◆ TASK BRIEF
Within the records below, reproduce without change the lines from the line that has "Pierre-Antoine Absil." through the line that has "adaptive methods like", and only those.

Dataset records:
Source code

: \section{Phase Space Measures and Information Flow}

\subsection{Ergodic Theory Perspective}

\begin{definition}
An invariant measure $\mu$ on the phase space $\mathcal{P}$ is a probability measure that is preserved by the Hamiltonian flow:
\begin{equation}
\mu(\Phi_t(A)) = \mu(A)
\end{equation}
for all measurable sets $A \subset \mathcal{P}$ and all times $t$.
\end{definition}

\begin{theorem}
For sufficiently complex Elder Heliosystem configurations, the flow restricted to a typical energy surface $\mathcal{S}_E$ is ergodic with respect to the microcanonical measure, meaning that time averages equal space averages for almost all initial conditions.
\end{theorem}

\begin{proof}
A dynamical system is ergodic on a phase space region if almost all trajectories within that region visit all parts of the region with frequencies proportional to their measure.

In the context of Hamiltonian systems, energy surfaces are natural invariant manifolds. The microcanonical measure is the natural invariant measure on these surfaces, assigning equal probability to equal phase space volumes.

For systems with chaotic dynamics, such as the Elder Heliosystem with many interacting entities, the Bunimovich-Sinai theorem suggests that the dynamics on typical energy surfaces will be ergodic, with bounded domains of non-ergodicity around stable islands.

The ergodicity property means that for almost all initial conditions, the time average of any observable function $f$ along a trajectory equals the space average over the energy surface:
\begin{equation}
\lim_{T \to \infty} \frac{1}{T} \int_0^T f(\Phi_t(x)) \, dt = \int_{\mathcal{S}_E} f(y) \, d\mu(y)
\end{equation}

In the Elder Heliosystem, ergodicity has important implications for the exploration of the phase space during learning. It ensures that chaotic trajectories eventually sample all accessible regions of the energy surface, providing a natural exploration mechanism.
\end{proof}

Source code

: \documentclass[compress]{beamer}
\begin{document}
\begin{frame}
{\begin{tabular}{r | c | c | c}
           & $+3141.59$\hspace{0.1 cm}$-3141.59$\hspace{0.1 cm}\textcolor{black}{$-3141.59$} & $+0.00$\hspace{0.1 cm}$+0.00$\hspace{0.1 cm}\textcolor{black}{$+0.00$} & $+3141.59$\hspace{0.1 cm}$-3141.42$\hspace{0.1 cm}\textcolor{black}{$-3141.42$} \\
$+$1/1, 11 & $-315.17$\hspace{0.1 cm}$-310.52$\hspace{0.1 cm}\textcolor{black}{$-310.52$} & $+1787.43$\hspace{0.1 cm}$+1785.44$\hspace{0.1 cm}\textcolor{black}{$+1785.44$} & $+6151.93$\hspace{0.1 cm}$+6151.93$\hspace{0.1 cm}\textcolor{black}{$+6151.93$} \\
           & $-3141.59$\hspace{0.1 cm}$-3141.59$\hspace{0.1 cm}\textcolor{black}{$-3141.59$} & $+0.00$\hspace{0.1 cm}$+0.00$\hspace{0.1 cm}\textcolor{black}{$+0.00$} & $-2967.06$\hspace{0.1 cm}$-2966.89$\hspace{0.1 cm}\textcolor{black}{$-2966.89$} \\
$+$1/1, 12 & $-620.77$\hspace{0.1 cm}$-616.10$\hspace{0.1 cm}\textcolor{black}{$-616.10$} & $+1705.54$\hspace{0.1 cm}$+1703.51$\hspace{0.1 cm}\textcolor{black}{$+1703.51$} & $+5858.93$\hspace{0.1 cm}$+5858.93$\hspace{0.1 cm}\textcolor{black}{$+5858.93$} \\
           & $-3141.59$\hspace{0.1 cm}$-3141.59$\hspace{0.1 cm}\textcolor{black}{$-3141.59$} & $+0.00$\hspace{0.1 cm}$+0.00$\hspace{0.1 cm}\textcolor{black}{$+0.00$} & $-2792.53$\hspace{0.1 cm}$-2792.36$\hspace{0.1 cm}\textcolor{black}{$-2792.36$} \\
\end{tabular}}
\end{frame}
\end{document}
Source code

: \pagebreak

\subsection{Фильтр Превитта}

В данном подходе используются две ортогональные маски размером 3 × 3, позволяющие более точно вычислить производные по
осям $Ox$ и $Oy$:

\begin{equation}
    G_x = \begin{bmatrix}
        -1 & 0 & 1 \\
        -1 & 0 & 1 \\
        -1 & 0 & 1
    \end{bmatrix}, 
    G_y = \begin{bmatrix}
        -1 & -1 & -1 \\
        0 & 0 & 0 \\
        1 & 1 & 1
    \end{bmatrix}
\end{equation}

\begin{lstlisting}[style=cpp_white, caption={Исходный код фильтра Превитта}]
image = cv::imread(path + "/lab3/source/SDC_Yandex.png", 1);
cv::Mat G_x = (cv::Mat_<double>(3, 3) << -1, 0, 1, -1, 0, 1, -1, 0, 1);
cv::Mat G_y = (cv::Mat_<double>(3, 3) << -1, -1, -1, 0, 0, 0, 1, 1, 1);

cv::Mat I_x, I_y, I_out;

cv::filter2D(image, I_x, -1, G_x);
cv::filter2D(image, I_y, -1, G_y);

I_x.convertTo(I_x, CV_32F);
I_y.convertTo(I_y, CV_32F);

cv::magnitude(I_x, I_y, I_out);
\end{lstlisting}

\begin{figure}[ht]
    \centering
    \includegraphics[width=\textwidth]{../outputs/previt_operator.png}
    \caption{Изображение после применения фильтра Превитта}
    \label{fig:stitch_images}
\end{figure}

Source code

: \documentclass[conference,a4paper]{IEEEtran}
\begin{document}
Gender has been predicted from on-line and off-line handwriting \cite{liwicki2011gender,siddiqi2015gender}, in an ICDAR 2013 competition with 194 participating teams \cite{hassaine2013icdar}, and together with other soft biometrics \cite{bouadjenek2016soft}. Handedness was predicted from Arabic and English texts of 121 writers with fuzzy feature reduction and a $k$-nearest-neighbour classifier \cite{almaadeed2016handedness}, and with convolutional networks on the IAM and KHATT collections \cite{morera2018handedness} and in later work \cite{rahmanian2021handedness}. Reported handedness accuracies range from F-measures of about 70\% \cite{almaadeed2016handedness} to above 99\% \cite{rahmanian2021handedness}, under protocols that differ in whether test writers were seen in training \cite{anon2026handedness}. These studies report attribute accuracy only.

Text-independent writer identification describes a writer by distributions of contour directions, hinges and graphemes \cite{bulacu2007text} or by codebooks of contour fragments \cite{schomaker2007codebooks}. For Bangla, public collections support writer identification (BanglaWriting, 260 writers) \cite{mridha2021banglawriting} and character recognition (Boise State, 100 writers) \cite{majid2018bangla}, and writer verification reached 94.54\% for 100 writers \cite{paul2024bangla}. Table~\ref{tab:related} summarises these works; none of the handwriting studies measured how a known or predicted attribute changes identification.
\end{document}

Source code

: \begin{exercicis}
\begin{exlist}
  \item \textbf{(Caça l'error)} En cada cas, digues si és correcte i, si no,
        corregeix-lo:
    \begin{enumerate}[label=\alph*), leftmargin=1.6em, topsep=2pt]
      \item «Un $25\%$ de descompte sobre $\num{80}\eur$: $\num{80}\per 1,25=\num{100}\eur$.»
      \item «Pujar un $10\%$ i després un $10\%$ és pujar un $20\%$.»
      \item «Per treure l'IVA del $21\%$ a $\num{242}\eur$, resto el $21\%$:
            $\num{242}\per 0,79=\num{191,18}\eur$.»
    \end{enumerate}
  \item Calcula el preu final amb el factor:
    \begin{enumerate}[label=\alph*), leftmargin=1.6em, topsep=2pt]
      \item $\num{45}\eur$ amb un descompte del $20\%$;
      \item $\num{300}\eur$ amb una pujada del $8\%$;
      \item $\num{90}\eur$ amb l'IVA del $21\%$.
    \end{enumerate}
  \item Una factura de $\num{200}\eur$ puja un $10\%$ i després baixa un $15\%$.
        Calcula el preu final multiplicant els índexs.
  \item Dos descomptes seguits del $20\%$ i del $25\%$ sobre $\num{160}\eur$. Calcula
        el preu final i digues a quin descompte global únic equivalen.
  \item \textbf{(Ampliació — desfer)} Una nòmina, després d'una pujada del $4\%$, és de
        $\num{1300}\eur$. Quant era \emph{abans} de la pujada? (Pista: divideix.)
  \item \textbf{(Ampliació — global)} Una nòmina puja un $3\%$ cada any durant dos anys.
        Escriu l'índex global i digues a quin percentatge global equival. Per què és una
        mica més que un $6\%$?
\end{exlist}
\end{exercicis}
---
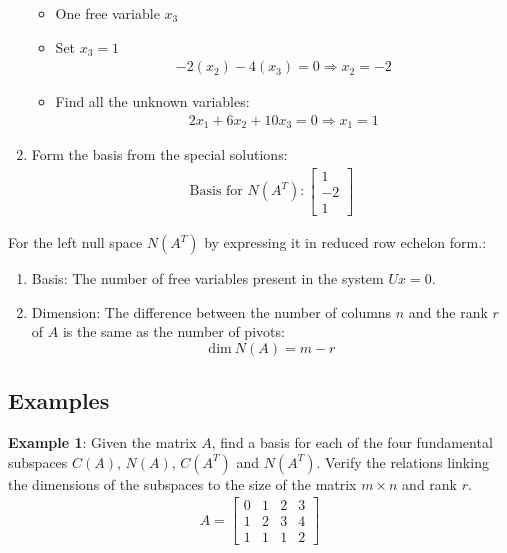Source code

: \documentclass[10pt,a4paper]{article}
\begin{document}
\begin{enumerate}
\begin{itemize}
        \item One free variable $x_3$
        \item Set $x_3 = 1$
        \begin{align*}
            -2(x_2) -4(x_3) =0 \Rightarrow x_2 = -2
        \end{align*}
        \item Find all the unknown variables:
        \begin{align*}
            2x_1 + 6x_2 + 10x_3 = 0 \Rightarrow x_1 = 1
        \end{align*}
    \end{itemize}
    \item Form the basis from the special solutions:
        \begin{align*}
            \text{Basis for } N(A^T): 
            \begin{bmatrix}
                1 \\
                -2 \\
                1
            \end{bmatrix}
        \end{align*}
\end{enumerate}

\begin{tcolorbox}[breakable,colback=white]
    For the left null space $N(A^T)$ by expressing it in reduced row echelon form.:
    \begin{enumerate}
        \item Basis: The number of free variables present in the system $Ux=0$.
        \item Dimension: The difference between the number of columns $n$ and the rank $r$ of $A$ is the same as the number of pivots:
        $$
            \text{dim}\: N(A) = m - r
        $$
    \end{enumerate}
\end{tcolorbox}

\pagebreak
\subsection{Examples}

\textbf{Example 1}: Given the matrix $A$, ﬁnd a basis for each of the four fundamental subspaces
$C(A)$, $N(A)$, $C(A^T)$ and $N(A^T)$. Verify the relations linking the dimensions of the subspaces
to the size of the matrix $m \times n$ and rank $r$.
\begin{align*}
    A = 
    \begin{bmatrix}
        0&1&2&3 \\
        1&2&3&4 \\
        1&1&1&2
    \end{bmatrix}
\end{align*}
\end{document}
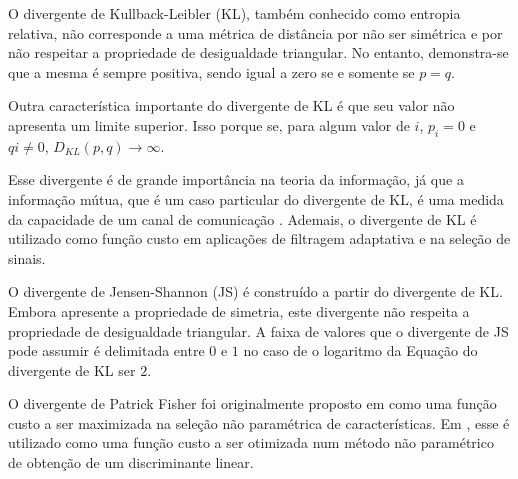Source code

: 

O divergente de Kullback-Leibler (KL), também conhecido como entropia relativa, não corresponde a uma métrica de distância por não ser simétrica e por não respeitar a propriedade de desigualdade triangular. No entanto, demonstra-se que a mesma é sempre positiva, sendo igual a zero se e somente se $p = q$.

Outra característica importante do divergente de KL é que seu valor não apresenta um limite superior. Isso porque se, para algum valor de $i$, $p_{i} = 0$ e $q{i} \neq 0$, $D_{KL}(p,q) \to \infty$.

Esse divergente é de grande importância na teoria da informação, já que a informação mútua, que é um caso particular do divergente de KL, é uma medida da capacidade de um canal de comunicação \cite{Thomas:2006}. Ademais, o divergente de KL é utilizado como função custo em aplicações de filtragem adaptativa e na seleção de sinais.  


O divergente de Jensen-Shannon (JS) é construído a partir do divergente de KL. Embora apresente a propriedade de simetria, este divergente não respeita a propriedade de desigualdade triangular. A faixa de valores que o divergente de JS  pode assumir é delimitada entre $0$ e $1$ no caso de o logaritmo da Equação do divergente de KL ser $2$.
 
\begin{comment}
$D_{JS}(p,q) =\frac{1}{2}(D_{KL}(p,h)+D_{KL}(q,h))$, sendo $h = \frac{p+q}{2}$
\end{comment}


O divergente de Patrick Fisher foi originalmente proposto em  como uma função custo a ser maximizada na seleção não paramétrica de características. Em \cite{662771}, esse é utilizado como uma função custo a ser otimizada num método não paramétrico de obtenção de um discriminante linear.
==
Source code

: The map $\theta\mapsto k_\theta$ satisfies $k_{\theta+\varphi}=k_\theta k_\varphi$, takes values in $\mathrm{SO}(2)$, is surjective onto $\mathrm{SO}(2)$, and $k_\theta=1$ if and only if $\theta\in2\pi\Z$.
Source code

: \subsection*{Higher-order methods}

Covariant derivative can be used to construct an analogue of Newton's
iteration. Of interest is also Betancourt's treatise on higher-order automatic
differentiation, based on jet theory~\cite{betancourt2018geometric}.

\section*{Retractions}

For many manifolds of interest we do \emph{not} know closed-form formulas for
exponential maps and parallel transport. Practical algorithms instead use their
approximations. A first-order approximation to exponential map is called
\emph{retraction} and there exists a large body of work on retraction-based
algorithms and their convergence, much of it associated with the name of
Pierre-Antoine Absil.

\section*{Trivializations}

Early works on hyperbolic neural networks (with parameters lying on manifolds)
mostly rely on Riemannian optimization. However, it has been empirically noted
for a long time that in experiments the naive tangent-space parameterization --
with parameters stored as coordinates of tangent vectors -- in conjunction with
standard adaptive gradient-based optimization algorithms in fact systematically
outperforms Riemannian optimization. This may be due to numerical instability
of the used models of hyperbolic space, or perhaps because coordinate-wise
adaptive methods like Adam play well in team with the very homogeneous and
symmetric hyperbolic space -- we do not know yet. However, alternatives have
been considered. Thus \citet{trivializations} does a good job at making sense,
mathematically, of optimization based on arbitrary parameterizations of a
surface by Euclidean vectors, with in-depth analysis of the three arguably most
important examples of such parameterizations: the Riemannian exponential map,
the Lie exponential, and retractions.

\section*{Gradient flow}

◆ FINAL ANSWER
Pierre-Antoine Absil.

\section*{Trivializations}

Early works on hyperbolic neural networks (with parameters lying on manifolds)
mostly rely on Riemannian optimization. However, it has been empirically noted
for a long time that in experiments the naive tangent-space parameterization --
with parameters stored as coordinates of tangent vectors -- in conjunction with
standard adaptive gradient-based optimization algorithms in fact systematically
outperforms Riemannian optimization. This may be due to numerical instability
of the used models of hyperbolic space, or perhaps because coordinate-wise
adaptive methods like Adam play well in team with the very homogeneous and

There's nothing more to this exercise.